It’s interesting. My first interpretation of your question, hammer, was that by “alone” you meant alone in a living space. However, I just realized that I know couples, even married couples, who don’t live together. They both need space, sometimes for artistic reasons, sometimes because when they get depressed they can’t stand anyone else around. I’m sure there are other reasons.
So now I’m wondering whether you mean physically alone, or unpartnered.
I think some people are destined to be physically alone. I’m not sure if I think there’s anyone who is meant to be unpartnered.
This is one of the things that bothers me about the Catholic requirement for priests to be unmarried. So much of life has to do with marital relationships. How can someone who has never experienced an intimate relationship provide any meaningful advice to a married couple?

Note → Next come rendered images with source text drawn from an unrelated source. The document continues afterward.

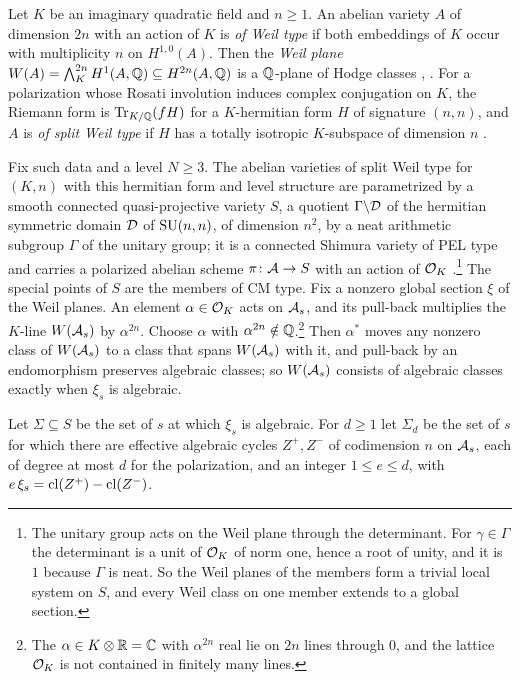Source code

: Let $K$ be an imaginary quadratic field and $n\ge1$. An abelian variety $A$
of dimension $2n$ with an action of $K$ is \emph{of Weil type} if both
embeddings of $K$ occur with multiplicity $n$ on $H^{1,0}(A)$. Then the
\emph{Weil plane} $W(A)=\bigwedge^{2n}_{K}H^{1}(A,\QQ)\subseteq
H^{2n}(A,\QQ)$ is a $\QQ$-plane of Hodge classes \cite{Wei77},
\cite[\S4]{Del82}. For a polarization whose Rosati involution induces
complex conjugation on $K$, the Riemann form is
$\operatorname{Tr}_{K/\QQ}(f H)$ for a $K$-hermitian form $H$ of signature
$(n,n)$, and $A$ is \emph{of split Weil type} if $H$ has a totally isotropic
$K$-subspace of dimension $n$ \cite[\S2.1]{Mil20}.

Fix such data and a level $N\ge3$. The abelian varieties of split Weil type
for $(K,n)$ with this hermitian form and level structure are parametrized by
a smooth connected quasi-projective variety $S$, a quotient $\Gamma\backslash
\cD$ of the hermitian symmetric domain $\cD$ of $\SU(n,n)$, of dimension
$n^{2}$, by a neat arithmetic subgroup $\Gamma$ of the unitary group; it is a
connected Shimura variety of PEL type and carries a polarized abelian scheme
$\pi\colon\cA\to S$ with an action of $\cO_{K}$
\cite{Wei77,vG94}.\footnote{The unitary group acts on the Weil plane through
the determinant. For $\gamma\in\Gamma$ the determinant is a unit of $\cO_{K}$
of norm one, hence a root of unity, and it is $1$ because $\Gamma$ is neat.
So the Weil planes of the members form a trivial local system on $S$, and
every Weil class on one member extends to a global section.} The special
points of $S$ are the members of CM type. Fix a nonzero global section $\xi$
of the Weil planes. An element $\alpha\in\cO_{K}$ acts on $\cA_{s}$, and its
pull-back multiplies the $K$-line $W(\cA_{s})$ by $\alpha^{2n}$. Choose
$\alpha$ with $\alpha^{2n}\notin\QQ$.\footnote{The $\alpha\in K\otimes\RR=\CC$
with $\alpha^{2n}$ real lie on $2n$ lines through $0$, and the lattice
$\cO_{K}$ is not contained in finitely many lines.} Then $\alpha^{*}$ moves
any nonzero class of $W(\cA_{s})$ to a class that spans $W(\cA_{s})$ with it,
and pull-back by an endomorphism preserves algebraic classes; so
$W(\cA_{s})$ consists of algebraic classes exactly when $\xi_{s}$ is
algebraic.

\begin{definition}\label{def:sigmad}
Let $\Sigma\subseteq S$ be the set of $s$ at which $\xi_{s}$ is algebraic.
For $d\ge1$ let $\Sigma_{d}$ be the set of $s$ for which there are effective
algebraic cycles $Z^{+},Z^{-}$ of codimension $n$ on $\cA_{s}$, each of
degree at most $d$ for the polarization, and an integer $1\le e\le d$, with
$e\,\xi_{s}=\cl(Z^{+})-\cl(Z^{-})$.
\end{definition}

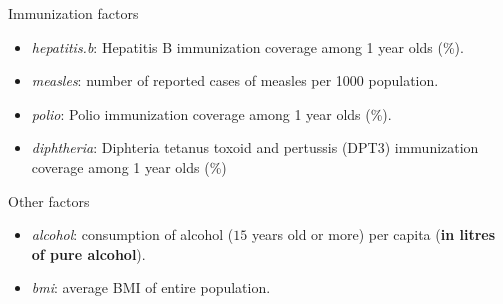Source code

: Immunization factors
\begin{itemize}
	\item \textit{hepatitis.b}: Hepatitis B immunization coverage among 1 year olds (\%).
	\item \textit{measles}: number of reported cases of measles per 1000 population.
	\item \textit{polio}: Polio immunization coverage among 1 year olds (\%).
	\item \textit{diphtheria}: Diphteria tetanus toxoid and pertussis (DPT3) immunization coverage among 1 year olds (\%)
\end{itemize}

Other factors
\begin{itemize}
	\item \textit{alcohol}: consumption of alcohol ($15$ years old or more) per capita (\textbf{in litres of pure alcohol}).
	\item \textit{bmi}: average BMI of entire population.
\end{itemize}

I think there is something important to humans that is learned by living in a close relationship with someone else. I worry about people who don’t do that. Perhaps I shouldn’t. Maybe I’m just being prejudiced again. But I think humans are social animals, and have evolved to relate to each other.
I’m sure some people get fewer of those “relatioship” genes. There are people who take solitude to an extreme—living out in the wilderness for years. I always get this niggling feeling that something must be missing for them. It makes me sad. But I know there’s nothing I can do about it, nor is there anything I should do about it.